==== SUPPLIED MATERIAL
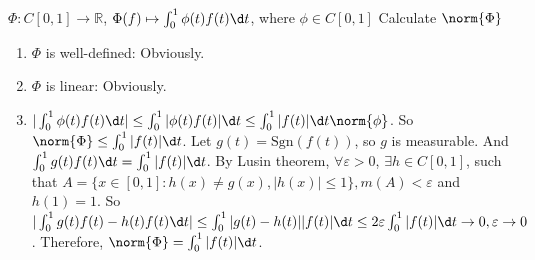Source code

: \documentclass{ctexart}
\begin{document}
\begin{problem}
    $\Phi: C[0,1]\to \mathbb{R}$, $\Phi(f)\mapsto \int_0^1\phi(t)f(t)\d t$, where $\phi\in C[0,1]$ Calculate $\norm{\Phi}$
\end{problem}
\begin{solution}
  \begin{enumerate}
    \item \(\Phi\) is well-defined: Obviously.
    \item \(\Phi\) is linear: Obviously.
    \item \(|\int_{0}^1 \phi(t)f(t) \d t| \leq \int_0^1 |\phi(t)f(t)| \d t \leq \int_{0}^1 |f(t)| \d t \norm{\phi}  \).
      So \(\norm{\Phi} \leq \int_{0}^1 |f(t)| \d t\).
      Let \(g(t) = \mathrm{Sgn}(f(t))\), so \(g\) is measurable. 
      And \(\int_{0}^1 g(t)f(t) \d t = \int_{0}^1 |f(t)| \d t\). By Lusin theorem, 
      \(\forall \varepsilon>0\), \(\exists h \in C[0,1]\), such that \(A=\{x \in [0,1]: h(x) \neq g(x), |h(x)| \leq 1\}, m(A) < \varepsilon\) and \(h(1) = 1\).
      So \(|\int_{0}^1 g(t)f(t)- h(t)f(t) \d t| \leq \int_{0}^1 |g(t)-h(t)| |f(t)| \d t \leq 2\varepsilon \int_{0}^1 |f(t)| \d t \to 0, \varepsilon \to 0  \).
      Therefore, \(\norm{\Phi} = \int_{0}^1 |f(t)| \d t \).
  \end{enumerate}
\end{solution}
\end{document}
========
==== SUPPLIED MATERIAL
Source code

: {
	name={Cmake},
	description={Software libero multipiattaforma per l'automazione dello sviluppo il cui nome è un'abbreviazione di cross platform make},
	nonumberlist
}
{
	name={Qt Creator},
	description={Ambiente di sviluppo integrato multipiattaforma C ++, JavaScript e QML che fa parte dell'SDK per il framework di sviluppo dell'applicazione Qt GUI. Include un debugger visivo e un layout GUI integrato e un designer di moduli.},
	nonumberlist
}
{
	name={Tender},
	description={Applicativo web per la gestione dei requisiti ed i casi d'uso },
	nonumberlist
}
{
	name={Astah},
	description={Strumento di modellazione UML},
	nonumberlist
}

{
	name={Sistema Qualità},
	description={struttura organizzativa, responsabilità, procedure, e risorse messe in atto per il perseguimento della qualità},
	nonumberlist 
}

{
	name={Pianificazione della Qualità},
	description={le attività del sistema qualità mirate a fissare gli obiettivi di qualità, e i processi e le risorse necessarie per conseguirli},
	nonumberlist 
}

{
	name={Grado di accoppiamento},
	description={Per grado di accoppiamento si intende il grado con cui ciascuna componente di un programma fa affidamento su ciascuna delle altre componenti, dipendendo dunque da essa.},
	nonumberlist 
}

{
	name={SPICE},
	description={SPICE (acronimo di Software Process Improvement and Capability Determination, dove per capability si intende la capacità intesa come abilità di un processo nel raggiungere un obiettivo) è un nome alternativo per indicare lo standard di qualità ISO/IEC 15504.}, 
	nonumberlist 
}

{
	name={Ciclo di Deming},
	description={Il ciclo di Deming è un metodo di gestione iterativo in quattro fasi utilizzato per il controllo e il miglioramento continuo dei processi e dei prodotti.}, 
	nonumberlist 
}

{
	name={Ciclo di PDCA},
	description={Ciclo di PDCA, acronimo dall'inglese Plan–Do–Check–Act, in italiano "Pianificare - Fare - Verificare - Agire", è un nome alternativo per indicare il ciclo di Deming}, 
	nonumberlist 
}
========
### TASK TO COMPLETE
Could you show every line of the listing that holds the string "norm"?

### ANSWER FOR THIS EXERCISE
    $\Phi: C[0,1]\to \mathbb{R}$, $\Phi(f)\mapsto \int_0^1\phi(t)f(t)\d t$, where $\phi\in C[0,1]$ Calculate $\norm{\Phi}$
    \item \(|\int_{0}^1 \phi(t)f(t) \d t| \leq \int_0^1 |\phi(t)f(t)| \d t \leq \int_{0}^1 |f(t)| \d t \norm{\phi}  \).
      So \(\norm{\Phi} \leq \int_{0}^1 |f(t)| \d t\).
      Therefore, \(\norm{\Phi} = \int_{0}^1 |f(t)| \d t \).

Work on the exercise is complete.